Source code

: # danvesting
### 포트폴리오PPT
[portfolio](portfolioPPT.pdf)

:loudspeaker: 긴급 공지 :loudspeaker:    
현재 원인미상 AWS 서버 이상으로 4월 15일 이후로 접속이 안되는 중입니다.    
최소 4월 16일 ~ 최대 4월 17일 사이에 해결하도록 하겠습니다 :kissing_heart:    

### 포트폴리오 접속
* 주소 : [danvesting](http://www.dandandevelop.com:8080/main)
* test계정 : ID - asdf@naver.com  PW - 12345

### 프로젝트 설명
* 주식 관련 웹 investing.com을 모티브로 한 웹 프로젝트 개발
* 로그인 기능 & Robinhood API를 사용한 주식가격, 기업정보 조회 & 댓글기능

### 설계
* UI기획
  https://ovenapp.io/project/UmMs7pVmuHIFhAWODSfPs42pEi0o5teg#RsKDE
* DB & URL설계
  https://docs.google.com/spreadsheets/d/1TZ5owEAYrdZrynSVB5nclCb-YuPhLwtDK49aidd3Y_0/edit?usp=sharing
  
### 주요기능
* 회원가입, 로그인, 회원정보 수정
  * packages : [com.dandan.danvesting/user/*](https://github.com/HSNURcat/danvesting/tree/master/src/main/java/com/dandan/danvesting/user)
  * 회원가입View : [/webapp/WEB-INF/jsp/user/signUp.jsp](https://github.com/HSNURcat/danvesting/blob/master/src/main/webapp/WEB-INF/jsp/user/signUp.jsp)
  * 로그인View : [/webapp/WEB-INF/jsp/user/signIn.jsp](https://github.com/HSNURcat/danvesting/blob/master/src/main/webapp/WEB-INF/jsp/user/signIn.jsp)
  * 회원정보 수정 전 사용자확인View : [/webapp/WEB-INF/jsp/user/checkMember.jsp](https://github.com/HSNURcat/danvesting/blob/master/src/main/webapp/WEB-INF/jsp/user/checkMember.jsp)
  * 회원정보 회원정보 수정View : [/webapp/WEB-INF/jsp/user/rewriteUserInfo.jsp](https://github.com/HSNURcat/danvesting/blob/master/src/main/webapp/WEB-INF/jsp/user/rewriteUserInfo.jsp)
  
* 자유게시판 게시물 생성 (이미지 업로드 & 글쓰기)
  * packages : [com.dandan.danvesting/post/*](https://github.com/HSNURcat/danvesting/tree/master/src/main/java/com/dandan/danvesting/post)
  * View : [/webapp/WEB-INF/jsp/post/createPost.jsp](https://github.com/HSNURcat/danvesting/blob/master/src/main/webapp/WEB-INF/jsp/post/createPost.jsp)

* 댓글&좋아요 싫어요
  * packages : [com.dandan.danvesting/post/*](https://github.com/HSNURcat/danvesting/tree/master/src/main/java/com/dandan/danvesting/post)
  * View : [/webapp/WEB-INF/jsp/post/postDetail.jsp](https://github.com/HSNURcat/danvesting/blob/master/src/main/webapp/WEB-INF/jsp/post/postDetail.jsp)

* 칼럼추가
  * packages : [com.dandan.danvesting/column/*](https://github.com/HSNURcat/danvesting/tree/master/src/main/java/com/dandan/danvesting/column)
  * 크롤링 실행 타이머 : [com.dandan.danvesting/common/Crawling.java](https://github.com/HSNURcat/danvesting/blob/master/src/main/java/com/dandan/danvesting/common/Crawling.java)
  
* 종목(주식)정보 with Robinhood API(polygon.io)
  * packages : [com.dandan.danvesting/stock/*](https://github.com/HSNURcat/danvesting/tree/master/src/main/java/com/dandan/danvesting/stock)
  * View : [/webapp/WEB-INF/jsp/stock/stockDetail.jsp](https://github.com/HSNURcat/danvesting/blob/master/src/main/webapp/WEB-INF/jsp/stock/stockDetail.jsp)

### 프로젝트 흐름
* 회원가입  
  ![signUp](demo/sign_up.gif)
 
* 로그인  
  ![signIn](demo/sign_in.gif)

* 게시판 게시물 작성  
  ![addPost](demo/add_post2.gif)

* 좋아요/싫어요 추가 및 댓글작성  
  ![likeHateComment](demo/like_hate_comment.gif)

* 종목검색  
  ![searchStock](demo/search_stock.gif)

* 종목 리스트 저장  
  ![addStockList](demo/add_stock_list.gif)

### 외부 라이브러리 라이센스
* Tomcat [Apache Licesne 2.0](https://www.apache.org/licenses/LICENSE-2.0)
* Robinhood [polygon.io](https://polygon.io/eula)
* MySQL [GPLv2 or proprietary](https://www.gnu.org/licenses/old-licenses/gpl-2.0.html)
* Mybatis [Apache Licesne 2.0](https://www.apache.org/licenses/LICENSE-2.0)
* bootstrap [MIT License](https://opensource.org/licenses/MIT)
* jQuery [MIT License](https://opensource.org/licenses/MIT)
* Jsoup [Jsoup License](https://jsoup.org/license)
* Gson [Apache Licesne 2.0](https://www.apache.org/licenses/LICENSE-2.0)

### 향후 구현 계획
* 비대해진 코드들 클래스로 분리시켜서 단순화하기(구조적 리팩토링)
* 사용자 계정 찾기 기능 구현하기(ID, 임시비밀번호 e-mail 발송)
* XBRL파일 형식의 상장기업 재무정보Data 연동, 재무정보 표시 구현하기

What this task involves :: Nothing but a number is needed: the count of lines above that contain "licenses".

Exercise answer :: 6